What makes you passionate?
This is one the question I always asked when I interviewed for new consultants during the University hiring process at Accenture. While many of them had graduate degrees and MBA’s this single question often threw candidates off.
Clearly this wasn’t my intent.
My objective was to unearth the things that made them passionate in their lives. Things that got them excited and captured their imaginations.
What I was looking for was the intangible excitement that passion can drive.
I believe it’s also one of the things in life you can’t teach someone. Either you’re passionate about something or you’re not! There is no middle ground on this topic.
Not that I wasn’t looking for a specific answer, cos’ there is no right or wrong when you discover someone’s passion. What I was looking for was the light in the candidates eyes when they spoke about their passion.
You know the one – where you can feel the electricity coursing through the person as they tell you about what they love to do most.
Unfortunately for many candidates this concept was beyond them and often asked me to repeat my question. It became very clear based on the response who would be my preferred candidate…
I was seeking energy, excitement and ultimately moldability!
Harnessing someone’s energy and passion through coaching and opportunities is much easier when these traits are already present. My experience has shown me over the years that these folks are the ones that will do more than just color by numbers and do what they’re told.
They’ll take initiative and take chances to constantly improve and delivery their best work. These are the people that will back themself in with self belief and do whatever it takes to get the job done to the best of their abilities.
These are my people!
Don’t worry we still hired some of the other folks because you need a balance of pragmatic team members who aren’t the same as you to provide some sort of equilibrium to the team structure.
This simple question told me a lot about each candidate. Not only by the answer they gave but also by their body language and energy level…
Now some of you might think this approach is simplistic and naive.
Especially given that the word “passion” when connected to work seems to be out of fashion. I guess that’s what happens when the pendulum swings too far the other way and the concept of passion is seen as not being serious in the world of business.
Now remember that all of the candidates that I interviewed had an advanced degree or honours undergraduate. Many of them with incredible grade point averages, spoke multiple languages, and had a list of accomplishments as long as my arm, but I was looking for the intangible “spark”.
That little something that potentially, if coached and supported in the right manner could propel them and their career.
For me energy and passion go hand in hand.
They signify something special, and something that is impossible to teach, but if harnessed in the right way can be incredible.
I know this is likely not the script that the majority of hiring managers follow, but for me it’s been a successful blueprint in hiring over the years. It also enables me to get to know the candidate outside their resume.

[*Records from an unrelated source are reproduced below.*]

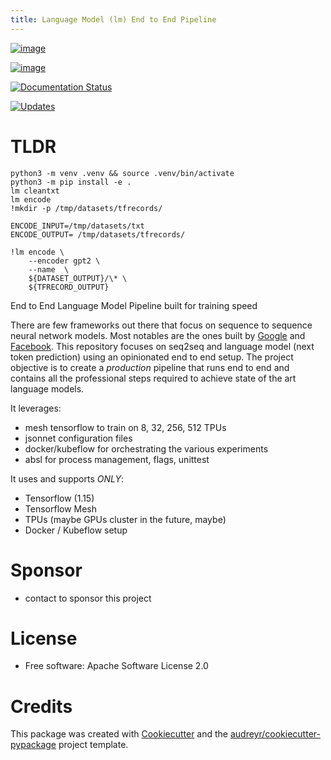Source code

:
 ```yaml
---
title: Language Model (lm) End to End Pipeline 
---
```


[![image](https://img.shields.io/pypi/v/lm.svg)](https://pypi.python.org/pypi/lm)

[![image](https://img.shields.io/travis/NeuroArchitect/lm.svg)](https://travis-ci.com/NeuroArchitect/lm)

[![Documentation Status](https://readthedocs.org/projects/lm/badge/?version=latest)](https://lm.readthedocs.io/en/latest/?badge=latest)

[![Updates](https://pyup.io/repos/github/NeuroArchitect/lm/shield.svg)](https://pyup.io/repos/github/NeuroArchitect/lm/)

# TLDR

```
python3 -m venv .venv && source .venv/bin/activate
python3 -m pip install -e . 
lm cleantxt 
lm encode 
!mkdir -p /tmp/datasets/tfrecords/

ENCODE_INPUT=/tmp/datasets/txt
ENCODE_OUTPUT= /tmp/datasets/tfrecords/

!lm encode \
    --encoder gpt2 \
    --name  \
    ${DATASET_OUTPUT}/\* \
    ${TFRECORD_OUTPUT} 
```

End to End Language Model Pipeline built for training speed

There are few frameworks out there that focus on sequence to sequence neural network models.
Most notables are the ones built by [Google](github.com/tensorflow/seq2seq) and [Facebook](github.com/pytorch/fairseq).
This repository focuses on seq2seq and language model (next token prediction) using an opinionated end to end setup.
The project objective is to create a *production* pipeline that runs end to end and contains all the professional steps required to achieve state of the art language models.

It leverages:
- mesh tensorflow to train on 8, 32, 256, 512 TPUs
- jsonnet configuration files
- docker/kubeflow for orchestrating the various experiments
- absl for process management, flags, unittest

It uses and supports *ONLY*: 
- Tensorflow (1.15)
- Tensorflow Mesh 
- TPUs (maybe GPUs cluster in the future, maybe)
- Docker / Kubeflow setup

# Sponsor
- contact to sponsor this project

# License
-   Free software: Apache Software License 2.0

# Credits
This package was created with
[Cookiecutter](https://github.com/audreyr/cookiecutter) and the
[audreyr/cookiecutter-pypackage](https://github.com/audreyr/cookiecutter-pypackage)
project template.
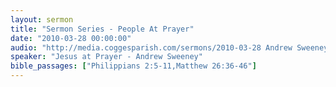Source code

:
 ```yaml
---
layout: sermon
title: "Sermon Series - People At Prayer"
date: "2010-03-28 00:00:00"
audio: "http://media.coggesparish.com/sermons/2010-03-28 Andrew Sweeney.mp3"
speaker: "Jesus at Prayer - Andrew Sweeney"
bible_passages: ["Philippians 2:5-11,Matthew 26:36-46"]
---
```

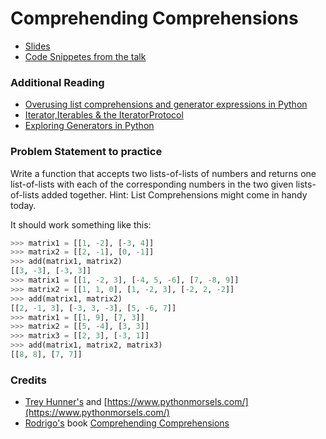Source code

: # Comprehending Comprehensions

* [Slides](https://docs.google.com/presentation/d/1oWCqL31WKv7x6UtATHvhELUgFx8Z12QPCeXubAjaw7Q/edit?usp=sharing)
* [Code Snippetes from the talk](https://github.com/Pradhvan/Talks/blob/main/ComprehendingComprehensions/Comprehending%20Comprehensions.ipynb)

### Additional Reading

* [Overusing list comprehensions and generator expressions in Python](https://treyhunner.com/2019/03/abusing-and-overusing-list-comprehensions-in-python/)
* [Iterator,Iterables & the IteratorProtocol](https://blogs.dgplug.org/pradhvan/iterator-iterables-and-the-iteratorprotocal)
* [Exploring Generators in Python](https://blogs.dgplug.org/pradhvan/exploring-generators-in-python)


### Problem Statement to practice

Write a function that accepts two lists-of-lists of numbers and returns one list-of-lists with each of the corresponding numbers in the two given lists-of-lists added together. Hint: List Comprehensions might come in handy today.

It should work something like this:

```Python
>>> matrix1 = [[1, -2], [-3, 4]]
>>> matrix2 = [[2, -1], [0, -1]]
>>> add(matrix1, matrix2)
[[3, -3], [-3, 3]]
>>> matrix1 = [[1, -2, 3], [-4, 5, -6], [7, -8, 9]]
>>> matrix2 = [[1, 1, 0], [1, -2, 3], [-2, 2, -2]]
>>> add(matrix1, matrix2)
[[2, -1, 3], [-3, 3, -3], [5, -6, 7]]
>>> matrix1 = [[1, 9], [7, 3]]
>>> matrix2 = [[5, -4], [3, 3]]
>>> matrix3 = [[2, 3], [-3, 1]]
>>> add(matrix1, matrix2, matrix3)
[[8, 8], [7, 7]]
```


### Credits

* [Trey Hunner's](https://treyhunner.com/) and [https://www.pythonmorsels.com/](https://www.pythonmorsels.com/)
* [Rodrigo's](https://twitter.com/mathsppblog) book [Comprehending Comprehensions](https://mathspp.gumroad.com/l/comprehending-comprehensions)
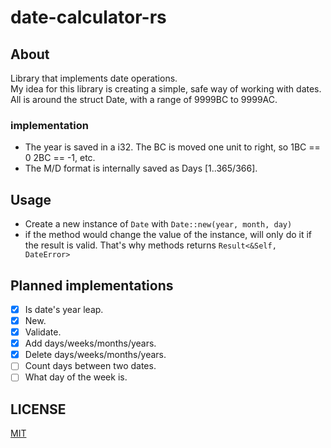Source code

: # date-calculator-rs
## About
Library that implements date operations.   
My idea for this library is creating a simple, safe way of working with dates.  
All is around the struct Date, with a range of 9999BC to 9999AC.
### implementation
- The year is saved in a i32. The BC is moved one unit to right, so 1BC == 0 2BC == -1, etc.
- The M/D format is internally saved as Days \[1..365/366\].
## Usage
- Create a new instance of ```Date``` with ```Date::new(year, month, day)```
- if the method would change the value of the instance, will only do it if the result is valid. That's why methods returns ```Result<&Self, DateError>```
## Planned implementations
- [x]  Is date's year leap.
- [x]  New.
- [x]  Validate. 
- [x]  Add days/weeks/months/years.
- [x]  Delete days/weeks/months/years.
- [ ]  Count days between two dates.
- [ ]  What day of the week is.
## LICENSE
[MIT](https://choosealicense.com/licenses/mit/)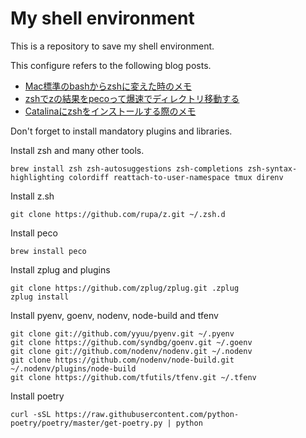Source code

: # My shell environment
This is a repository to save my shell environment.


This configure refers to the following blog posts.

- [Mac標準のbashからzshに変えた時のメモ](https://qiita.com/akashima/items/bdcde778644086533ade)
- [zshでzの結果をpecoって爆速でディレクトリ移動する](https://qiita.com/maxmellon/items/23325c22581e9187639e)
- [Catalinaにzshをインストールする際のメモ](https://qiita.com/yshishido/items/f85902c6039f07d07d48)

Don't forget to install mandatory plugins and libraries.

Install zsh and many other tools.

```brew install zsh zsh-autosuggestions zsh-completions zsh-syntax-highlighting colordiff reattach-to-user-namespace tmux direnv```

Install z.sh

```git clone https://github.com/rupa/z.git ~/.zsh.d```

Install peco

```brew install peco```

Install zplug and plugins

```
git clone https://github.com/zplug/zplug.git .zplug
zplug install
```

Install pyenv, goenv, nodenv, node-build and tfenv

```
git clone git://github.com/yyuu/pyenv.git ~/.pyenv
git clone https://github.com/syndbg/goenv.git ~/.goenv
git clone git://github.com/nodenv/nodenv.git ~/.nodenv
git clone https://github.com/nodenv/node-build.git ~/.nodenv/plugins/node-build
git clone https://github.com/tfutils/tfenv.git ~/.tfenv
```

Install poetry

```
curl -sSL https://raw.githubusercontent.com/python-poetry/poetry/master/get-poetry.py | python
```
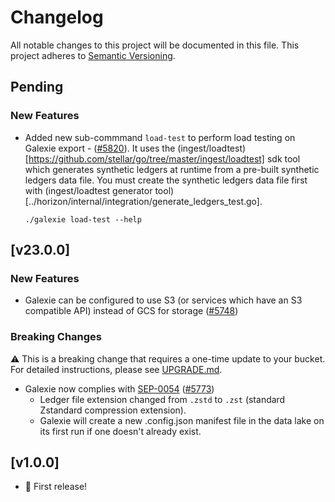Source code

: # Changelog

All notable changes to this project will be documented in this
file. This project adheres to [Semantic Versioning](http://semver.org/).

## Pending

### New Features
 - Added new sub-commmand `load-test` to perform load testing on Galexie export - ([#5820](https://github.com/stellar/go/pull/5820)). It uses the (ingest/loadtest)[https://github.com/stellar/go/tree/master/ingest/loadtest] sdk tool which generates synthetic ledgers at runtime from a pre-built synthetic ledgers data file. You must create the synthetic ledgers data file first with (ingest/loadtest generator tool)[../horizon/internal/integration/generate_ledgers_test.go]. 
   ```
   ./galexie load-test --help
   ```

## [v23.0.0]

### New Features
 - Galexie can be configured to use S3 (or services which have an S3 compatible API) instead of GCS for storage ([#5748](https://github.com/stellar/go/pull/5748))

### Breaking Changes
⚠ This is a breaking change that requires a one-time update to your bucket. For detailed instructions, please see [UPGRADE.md](./UPGRADE.md).

 - Galexie now complies with [SEP-0054](https://github.com/stellar/stellar-protocol/blob/master/ecosystem/sep-0054.md) ([#5773](https://github.com/stellar/go/pull/5773))
    - Ledger file extension changed from `.zstd` to `.zst` (standard Zstandard compression extension).
    - Galexie will create a new .config.json manifest file in the data lake on its first run if one doesn't already exist.

## [v1.0.0] 

- 🎉 First release!
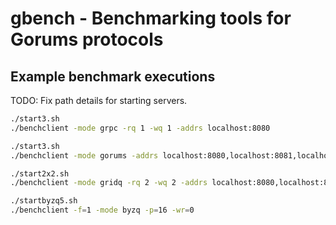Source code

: # gbench - Benchmarking tools for Gorums protocols

## Example benchmark executions

TODO: Fix path details for starting servers.

```sh
./start3.sh
./benchclient -mode grpc -rq 1 -wq 1 -addrs localhost:8080
```

```sh
./start3.sh
./benchclient -mode gorums -addrs localhost:8080,localhost:8081,localhost:8082
```

```sh
./start2x2.sh
./benchclient -mode gridq -rq 2 -wq 2 -addrs localhost:8080,localhost:8081,localhost:8082,localhost:8083
```

```sh
./startbyzq5.sh
./benchclient -f=1 -mode byzq -p=16 -wr=0
```
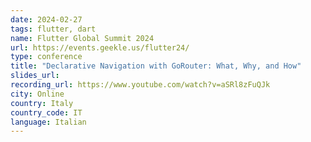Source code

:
 ```yaml
---
date: 2024-02-27
tags: flutter, dart
name: Flutter Global Summit 2024
url: https://events.geekle.us/flutter24/
type: conference
title: "Declarative Navigation with GoRouter: What, Why, and How"
slides_url:
recording_url: https://www.youtube.com/watch?v=aSRl8zFuQJk
city: Online
country: Italy
country_code: IT
language: Italian
---
```

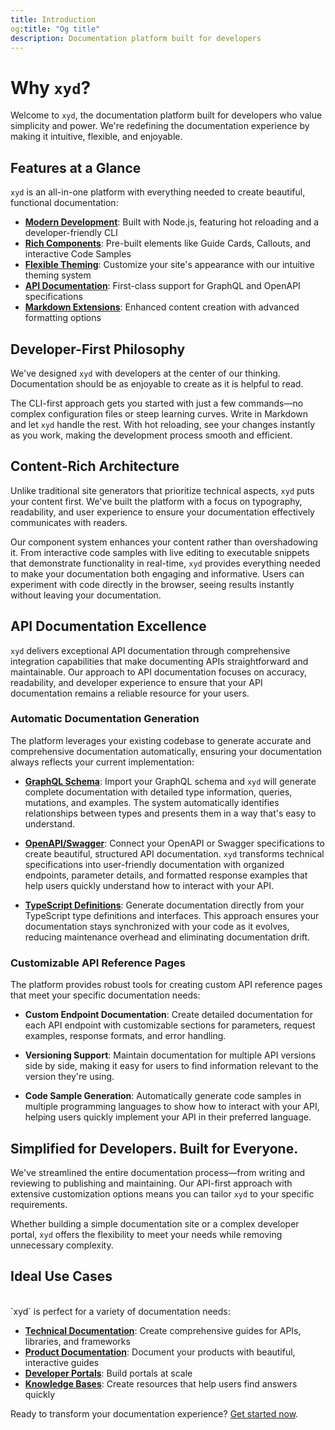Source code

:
 ```yaml
---
title: Introduction
og:title: "Og title"
description: Documentation platform built for developers
---
```



# Why `xyd`?

Welcome to `xyd`, the documentation platform built for developers who value simplicity and power. We're redefining the documentation experience by making it intuitive, flexible, and enjoyable.

## Features at a Glance

`xyd` is an all-in-one platform with everything needed to create beautiful, functional documentation:

- **[Modern Development](/docs/guides/quickstart)**: Built with Node.js, featuring hot reloading and a developer-friendly CLI
- **[Rich Components](/docs/components)**: Pre-built elements like Guide Cards, Callouts, and interactive Code Samples
- **[Flexible Theming](/docs/guides/themes)**: Customize your site's appearance with our intuitive theming system
- **[API Documentation](/docs/guides/graphql)**: First-class support for GraphQL and OpenAPI specifications
- **[Markdown Extensions](/docs/guides/markdown-extensions)**: Enhanced content creation with advanced formatting options

## Developer-First Philosophy

We've designed `xyd` with developers at the center of our thinking. Documentation should be as enjoyable to create as it is helpful to read.

The CLI-first approach gets you started with just a few commands—no complex configuration files or steep learning curves. Write in Markdown and let `xyd` handle the rest. With hot reloading, see your changes instantly as you work, making the development process smooth and efficient.

## Content-Rich Architecture

Unlike traditional site generators that prioritize technical aspects, `xyd` puts your content first. We've built the platform with a focus on typography, readability, and user experience to ensure your documentation effectively communicates with readers.

Our component system enhances your content rather than overshadowing it. From interactive code samples with live editing to executable snippets that demonstrate functionality in real-time, `xyd` provides everything needed to make your documentation both engaging and informative. Users can experiment with code directly in the browser, seeing results instantly without leaving your documentation.

## API Documentation Excellence

`xyd` delivers exceptional API documentation through comprehensive integration capabilities that make documenting APIs straightforward and maintainable. Our approach to API documentation focuses on accuracy, readability, and developer experience to ensure that your API documentation remains a reliable resource for your users.

### Automatic Documentation Generation

The platform leverages your existing codebase to generate accurate and comprehensive documentation automatically, ensuring your documentation always reflects your current implementation:

- **[GraphQL Schema](/docs/guides/graphql)**: Import your GraphQL schema and `xyd` will generate complete documentation with detailed type information, queries, mutations, and examples. The system automatically identifies relationships between types and presents them in a way that's easy to understand.

- **[OpenAPI/Swagger](/docs/guides/openapi)**: Connect your OpenAPI or Swagger specifications to create beautiful, structured API documentation. `xyd` transforms technical specifications into user-friendly documentation with organized endpoints, parameter details, and formatted response examples that help users quickly understand how to interact with your API.

- **[TypeScript Definitions](/docs/guides/typescript)**: Generate documentation directly from your TypeScript type definitions and interfaces. This approach ensures your documentation stays synchronized with your code as it evolves, reducing maintenance overhead and eliminating documentation drift.

### Customizable API Reference Pages

The platform provides robust tools for creating custom API reference pages that meet your specific documentation needs:

- **Custom Endpoint Documentation**: Create detailed documentation for each API endpoint with customizable sections for parameters, request examples, response formats, and error handling.

- **Versioning Support**: Maintain documentation for multiple API versions side by side, making it easy for users to find information relevant to the version they're using.

- **Code Sample Generation**: Automatically generate code samples in multiple programming languages to show how to interact with your API, helping users quickly implement your API in their preferred language.

## Simplified for Developers. Built for Everyone.

We've streamlined the entire documentation process—from writing and reviewing to publishing and maintaining. Our API-first approach with extensive customization options means you can tailor `xyd` to your specific requirements.

Whether building a simple documentation site or a complex developer portal, `xyd` offers the flexibility to meet your needs while removing unnecessary complexity.

## Ideal Use Cases
<br/>
`xyd` is perfect for a variety of documentation needs:

- **[Technical Documentation](/docs/guides/writing-quickstart)**: Create comprehensive guides for APIs, libraries, and frameworks
- **[Product Documentation](/docs/guides/customization-introduction)**: Document your products with beautiful, interactive guides
- **[Developer Portals](/docs/guides/routing)**: Build portals at scale
- **[Knowledge Bases](/docs/guides/settings)**: Create resources that help users find answers quickly

Ready to transform your documentation experience? [Get started now](/docs/guides/quickstart).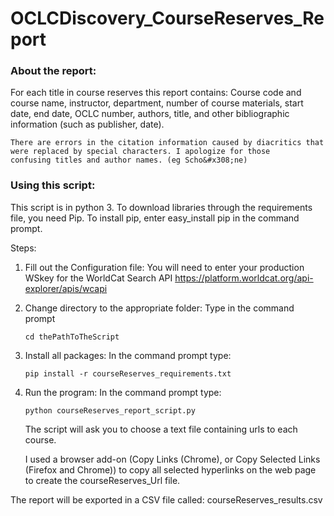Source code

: # OCLCDiscovery_CourseReserves_Report

 ### About the report:
For each title in course reserves this report contains:
    Course code and course name, instructor, department, number of course materials, 
    start date, end date, OCLC number, authors, title, and other bibliographic information (such as publisher, date).
    
    There are errors in the citation information caused by diacritics that were replaced by special characters. I apologize for those       confusing titles and author names. (eg Scho&#x308;ne)
  
 ### Using this script:
 
This script is in python 3. To download libraries through the requirements file, you need Pip. To install pip, enter easy_install pip in the command prompt.

Steps:
 1) Fill out the Configuration file:
    You will need to enter your production WSkey for the WorldCat Search API https://platform.worldcat.org/api-explorer/apis/wcapi

 2) Change directory to the appropriate folder:
    Type in the command prompt
 
    ```shell
    cd thePathToTheScript
    ```

 3) Install all packages:
    In the command prompt type:
    
    ```shell
    pip install -r courseReserves_requirements.txt
    ```

 4) Run the program:
    In the command prompt type: 
    
    ```shell
    python courseReserves_report_script.py
    ```
    The script will ask you to choose a text file containing urls to each course.
    
    I used a browser add-on (Copy Links (Chrome), or Copy Selected Links (Firefox and Chrome)) to copy all selected hyperlinks on the web page       to create the courseReserves_Url file.
    
The report will be exported in a CSV file called: courseReserves_results.csv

Often we look at employees as just that, and not as work colleagues with a life outside of work. A life that is often rich and diverse, yet we only see such a slight sliver of during our interaction.
Building a relationship beyond the day to day work and connecting on another plane is important to understand what motivates and interests your colleagues. It also unearths talents, skills and capabilities that we often don’t see in the workplace.
As an example, a couple of years ago I worked with a project manager who to the outside world was just that. A competent and hard working project manager.
However, what I soon discovered after joining the company was that he was passionate about film making and had directed a number of short films, in fact one of his films was showcased at the Berlin Film Festival, and another at the Los Angeles Film Festival.
Tapping into his creativity on more that just project management changed the game in terms of broadening his role.
However to discover these hidden interests, we need to spend the time talking. As always, at some point I always throw in the simple question – what makes you passionate? Such a range of topics and interests, and from this I always learn something new.
It also allows me build a broader relationship other than just work related which is great for both of us.
If you were hiring and you could ask one question what would yours have been?